● DATASET RECORDS:
◆ ◆ ◆

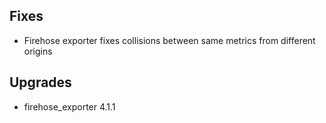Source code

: ## Fixes

* Firehose exporter fixes collisions between same metrics from different origins

## Upgrades

* firehose_exporter 4.1.1
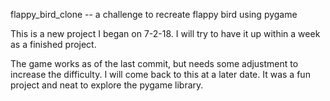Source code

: flappy_bird_clone -- a challenge to recreate flappy bird using pygame

This is a new project I began on 7-2-18. I will try to have it up within a week as a finished project.

The game works as of the last commit, but needs some adjustment to increase the difficulty. I will come back to this at a later date. It was a fun project and neat to explore the pygame library.
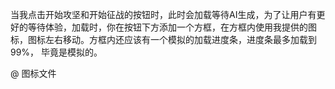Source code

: 当我点击开始攻坚和开始征战的按钮时，此时会加载等待AI生成，为了让用户有更好的等待体验，加载时，你在按钮下方添加一个方框，在方框内使用我提供的图标，图标左右移动。方框内还应该有一个模拟的加载进度条，进度条最多加载到 99%， 毕竟是模拟的。

@ 图标文件
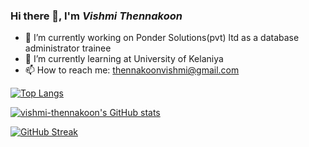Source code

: ### Hi there 👋, I'm *Vishmi Thennakoon*
- 🔭 I’m currently working on Ponder Solutions(pvt) ltd as a database administrator trainee
- 🌱 I’m currently learning at University of Kelaniya
- 📫 How to reach me: thennakoonvishmi@gmail.com

[![Top Langs](https://github-readme-stats.vercel.app/api/top-langs/?username=vishmi-thennakoon&layout=compact)](https://github.com/vishmi-thennakoon/github-readme-stats)

[![vishmi-thennakoon's GitHub stats](https://github-readme-stats.vercel.app/api?username=vishmi-thennakoon)](https://github.com/vishmi-thennakoon/github-readme-stats)

[![GitHub Streak](http://github-readme-streak-stats.herokuapp.com?user=vishmi-thennakoon)](https://git.io/streak-stats)

<!--
**vishmi-thennakoon** is a ✨ _special_ ✨ repository because its `README.md` (this file) appears on your GitHub profile.

Here are some ideas to get you started:

- 🔭 I’m currently working on Elzian Agro (pvt) ltd
- 🌱 I’m currently learning at University of Kelaniya
- 👯 I’m looking to collaborate on ...
- 🤔 I’m looking for help with ...
- 💬 Ask me about ...
- 📫 How to reach me: ...
- 😄 Pronouns: ...
- ⚡ Fun fact: ...
-->

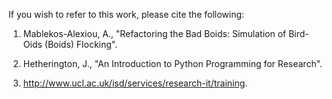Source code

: If you wish to refer to this work, please cite the following:

1) Mablekos-Alexiou, A., "Refactoring the Bad Boids: Simulation of Bird-Oids (Boids) Flocking".

2) Hetherington, J., "An Introduction to Python Programming for Research".

3) http://www.ucl.ac.uk/isd/services/research-it/training.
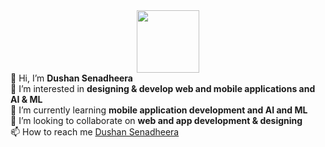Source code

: <div id="header" align="center">
  <img src="https://media.giphy.com/media/M9gbBd9nbDrOTu1Mqx/giphy.gif" width="100"/>
</div>
👋 Hi, I’m <b>Dushan Senadheera</b>
<br>
👀 I’m interested in <b>designing & develop web and mobile applications and AI & ML</b>
<br>
🌱 I’m currently learning <b>mobile application development and AI and ML</b>
<br>
💞️ I’m looking to collaborate on <b>web and app development & designing</b>
<br>
📫 How to reach me <a href="https://lk.linkedin.com/in/dushan-senadheera-271638210">Dushan Senadheera</a>
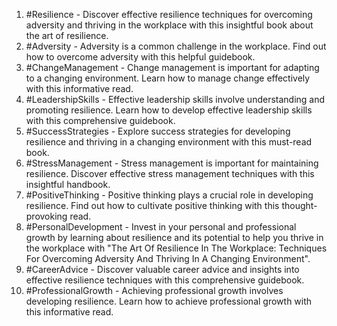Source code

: 1. #Resilience - Discover effective resilience techniques for overcoming adversity and thriving in the workplace with this insightful book about the art of resilience.
2. #Adversity - Adversity is a common challenge in the workplace. Find out how to overcome adversity with this helpful guidebook.
3. #ChangeManagement - Change management is important for adapting to a changing environment. Learn how to manage change effectively with this informative read.
4. #LeadershipSkills - Effective leadership skills involve understanding and promoting resilience. Learn how to develop effective leadership skills with this comprehensive guidebook.
5. #SuccessStrategies - Explore success strategies for developing resilience and thriving in a changing environment with this must-read book.
6. #StressManagement - Stress management is important for maintaining resilience. Discover effective stress management techniques with this insightful handbook.
7. #PositiveThinking - Positive thinking plays a crucial role in developing resilience. Find out how to cultivate positive thinking with this thought-provoking read.
8. #PersonalDevelopment - Invest in your personal and professional growth by learning about resilience and its potential to help you thrive in the workplace with "The Art Of Resilience In The Workplace: Techniques For Overcoming Adversity And Thriving In A Changing Environment".
9. #CareerAdvice - Discover valuable career advice and insights into effective resilience techniques with this comprehensive guidebook.
10. #ProfessionalGrowth - Achieving professional growth involves developing resilience. Learn how to achieve professional growth with this informative read.
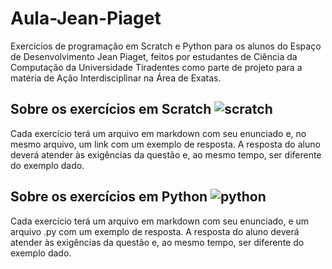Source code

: # Aula-Jean-Piaget
Exercícios de programação em Scratch e Python para os alunos do Espaço de Desenvolvimento Jean Piaget, feitos por estudantes de Ciência da Computação da Universidade Tiradentes como parte de projeto para a matéria de Ação Interdisciplinar na Área de Exatas.

## Sobre os exercícios em Scratch ![scratch](https://seeklogo.com/images/S/scratchcat-logo-8C25C25983-seeklogo.com.png)
Cada exercício terá um arquivo em markdown com seu enunciado e, no mesmo arquivo, um link com um exemplo de resposta. A resposta do aluno deverá atender às exigências da questão e, ao mesmo tempo, ser diferente do exemplo dado.

## Sobre os exercícios em Python ![python](http://assets.stickpng.com/images/5848152fcef1014c0b5e4967.png)
Cada exercício terá um arquivo em markdown com seu enunciado, e um arquivo .py com um exemplo de resposta. A resposta do aluno deverá atender às exigências da questão e, ao mesmo tempo, ser diferente do exemplo dado.
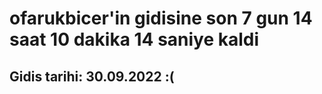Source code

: # ofarukbicer'in gidisine son 7 gun 14 saat 10 dakika 14 saniye kaldi

## Gidis tarihi: 30.09.2022 :(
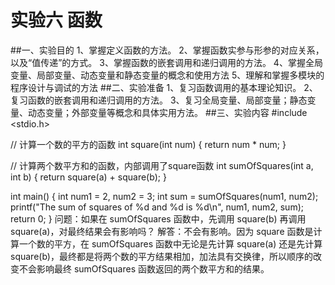 # 实验六 函数
##一、实验目的
1、掌握定义函数的方法。
2、掌握函数实参与形参的对应关系，以及“值传递”的方式。
3、掌握函数的嵌套调用和递归调用的方法。
4、掌握全局变量、局部变量、动态变量和静态变量的概念和使用方法
5、理解和掌握多模块的程序设计与调试的方法
##二、实验准备
1、复习函数调用的基本理论知识。
2、复习函数的嵌套调用和递归调用的方法。
3、复习全局变量、局部变量；静态变量、动态变量；外部变量等概念和具体实用方法。
##三、实验内容
#include <stdio.h>

// 计算一个数的平方的函数
int square(int num) {
    return num * num;
}

// 计算两个数平方和的函数，内部调用了square函数
int sumOfSquares(int a, int b) {
    return square(a) + square(b);
}

int main() {
    int num1 = 2, num2 = 3;
    int sum = sumOfSquares(num1, num2);
    printf("The sum of squares of %d and %d is %d\n", num1, num2, sum);
    return 0;
}
问题：如果在 sumOfSquares 函数中，先调用 square(b) 再调用 square(a)，对最终结果会有影响吗？
解答：不会有影响。因为 square 函数是计算一个数的平方，在 sumOfSquares 函数中无论是先计算 square(a) 还是先计算 square(b)，最终都是将两个数的平方结果相加，加法具有交换律，所以顺序的改变不会影响最终 sumOfSquares 函数返回的两个数平方和的结果。
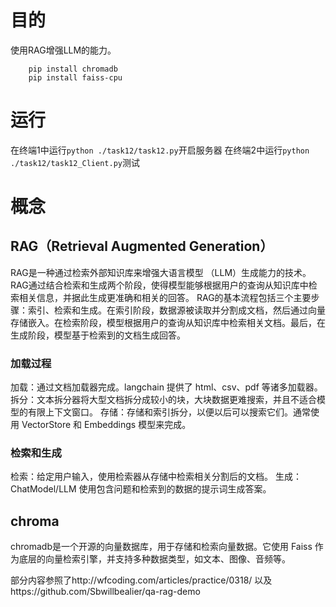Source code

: # 目的
使用RAG增强LLM的能力。

        pip install chromadb
        pip install faiss-cpu

# 运行
在终端1中运行`python ./task12/task12.py`开启服务器
在终端2中运行`python ./task12/task12_Client.py`测试

# 概念
## ‌RAG（Retrieval Augmented Generation）
RAG‌是一种通过检索外部知识库来增强大语言模型 （LLM）生成能力的技术。RAG通过结合检索和生成两个阶段，使得模型能够根据用户的查询从知识库中检索相关信息，并据此生成更准确和相关的回答。
RAG的基本流程包括三个主要步骤：索引、检索和生成。在索引阶段，数据源被读取并分割成文档，然后通过向量存储嵌入。在检索阶段，模型根据用户的查询从知识库中检索相关文档。最后，在生成阶段，模型基于检索到的文档生成回答‌。
### 加载过程
加载：通过文档加载器完成。langchain 提供了 html、csv、pdf 等诸多加载器。
拆分：文本拆分器将大型文档拆分成较小的块，大块数据更难搜索，并且不适合模型的有限上下文窗口。
存储：存储和索引拆分，以便以后可以搜索它们。通常使用 VectorStore 和 Embeddings 模型来完成。
### 检索和生成
检索：给定用户输入，使用检索器从存储中检索相关分割后的文档。
生成：ChatModel/LLM 使用包含问题和检索到的数据的提示词生成答案。
## chroma
chromadb是一个开源的向量数据库，用于存储和检索向量数据。它使用 Faiss 作为底层的向量检索引擎，并支持多种数据类型，如文本、图像、音频等。

部分内容参照了http://wfcoding.com/articles/practice/0318/
以及https://github.com/Sbwillbealier/qa-rag-demo
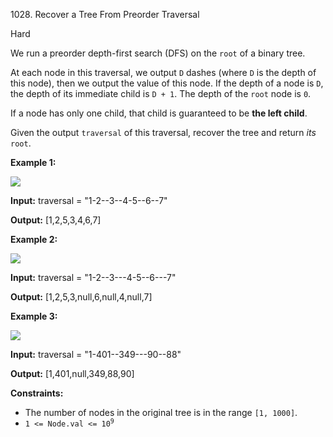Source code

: 1028\. Recover a Tree From Preorder Traversal

Hard

We run a preorder depth-first search (DFS) on the `root` of a binary tree.

At each node in this traversal, we output `D` dashes (where `D` is the depth of this node), then we output the value of this node. If the depth of a node is `D`, the depth of its immediate child is `D + 1`. The depth of the `root` node is `0`.

If a node has only one child, that child is guaranteed to be **the left child**.

Given the output `traversal` of this traversal, recover the tree and return _its_ `root`.

**Example 1:**

![](https://assets.leetcode.com/uploads/2019/04/08/recover-a-tree-from-preorder-traversal.png)

**Input:** traversal = "1-2--3--4-5--6--7"

**Output:** [1,2,5,3,4,6,7]

**Example 2:**

![](https://assets.leetcode.com/uploads/2019/04/11/screen-shot-2019-04-10-at-114101-pm.png)

**Input:** traversal = "1-2--3---4-5--6---7"

**Output:** [1,2,5,3,null,6,null,4,null,7]

**Example 3:**

![](https://assets.leetcode.com/uploads/2019/04/11/screen-shot-2019-04-10-at-114955-pm.png)

**Input:** traversal = "1-401--349---90--88"

**Output:** [1,401,null,349,88,90]

**Constraints:**

*   The number of nodes in the original tree is in the range `[1, 1000]`.
*   <code>1 <= Node.val <= 10<sup>9</sup></code>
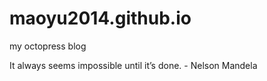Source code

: # maoyu2014.github.io
my octopress blog

It always seems impossible until it’s done. - Nelson Mandela
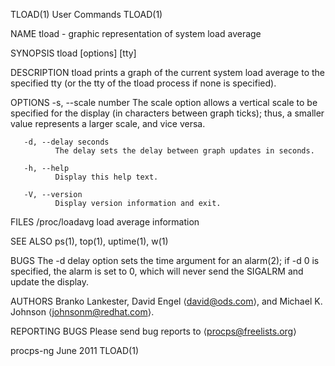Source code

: TLOAD(1)                                                                                        User Commands                                                                                        TLOAD(1)

NAME
       tload - graphic representation of system load average

SYNOPSIS
       tload [options] [tty]

DESCRIPTION
       tload prints a graph of the current system load average to the specified tty (or the tty of the tload process if none is specified).

OPTIONS
       -s, --scale number
              The scale option allows a vertical scale to be specified for the display (in characters between graph ticks); thus, a smaller value represents a larger scale, and vice versa.

       -d, --delay seconds
              The delay sets the delay between graph updates in seconds.

       -h, --help
              Display this help text.

       -V, --version
              Display version information and exit.

FILES
       /proc/loadavg load average information

SEE ALSO
       ps(1), top(1), uptime(1), w(1)

BUGS
       The -d delay option sets the time argument for an alarm(2); if -d 0 is specified, the alarm is set to 0, which will never send the SIGALRM and update the display.

AUTHORS
       Branko Lankester, David Engel ⟨david@ods.com⟩, and Michael K. Johnson ⟨johnsonm@redhat.com⟩.

REPORTING BUGS
       Please send bug reports to ⟨procps@freelists.org⟩

procps-ng                                                                                         June 2011                                                                                          TLOAD(1)

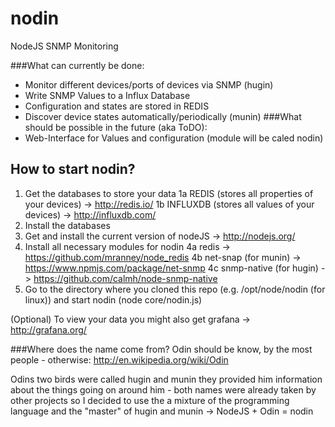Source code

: nodin
=====

NodeJS SNMP Monitoring

###What can currently be done:
- Monitor different devices/ports of devices via SNMP (hugin)
- Write SNMP Values to a Influx Database
- Configuration and states are stored in REDIS
- Discover device states automatically/periodically (munin)
###What should be possible in the future (aka ToDO):
- Web-Interface for Values and configuration (module will be caled nodin)
## How to start nodin?

1. Get the databases to store your data 
1a REDIS (stores all properties of your devices) -> http://redis.io/ 
1b INFLUXDB (stores all values of your devices) -> http://influxdb.com/
2. Install the databases
3. Get and install the current version of nodeJS -> http://nodejs.org/
4. Install all necessary modules for nodin
4a redis -> https://github.com/mranney/node_redis
4b net-snap (for munin) -> https://www.npmjs.com/package/net-snmp
4c snmp-native (for hugin) -> https://github.com/calmh/node-snmp-native
5. Go to the directory where you cloned this repo (e.g. /opt/node/nodin (for linux)) and start nodin (node core/nodin.js)

(Optional)
To view your data you might also get grafana -> http://grafana.org/

###Where does the name come from?
Odin should be know, by the most people - otherwise: http://en.wikipedia.org/wiki/Odin 

Odins two birds were called hugin and munin they provided him information about the things going on around him - both names were already taken by other projects so I decided to use the a mixture of the programming language and the "master" of hugin and munin -> NodeJS + Odin = nodin
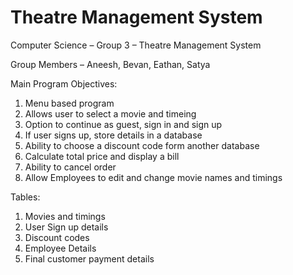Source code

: # Theatre Management System

Computer Science – Group 3 – Theatre Management System

Group Members – Aneesh, Bevan, Eathan, Satya


Main Program Objectives:


1.	Menu based program
2.	Allows user to select a movie and timeing 
3. Option to continue as guest, sign in and sign up
4. If user signs up, store details in a database
5. Ability to choose a discount code form another database 
6. Calculate total price and display a bill
7. Ability to cancel order
8. Allow Employees to edit and change movie names and timings 


Tables:

1. Movies and timings
2. User Sign up details
3. Discount codes
4. Employee Details
5. Final customer payment details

◆ ◆ ◆

● EXERCISE PROMPT: Using the listing above, return all lines where the word "deverá" occurs.

● RESULT OF THIS TASK:
Cada exercício terá um arquivo em markdown com seu enunciado e, no mesmo arquivo, um link com um exemplo de resposta. A resposta do aluno deverá atender às exigências da questão e, ao mesmo tempo, ser diferente do exemplo dado.
Cada exercício terá um arquivo em markdown com seu enunciado, e um arquivo .py com um exemplo de resposta. A resposta do aluno deverá atender às exigências da questão e, ao mesmo tempo, ser diferente do exemplo dado.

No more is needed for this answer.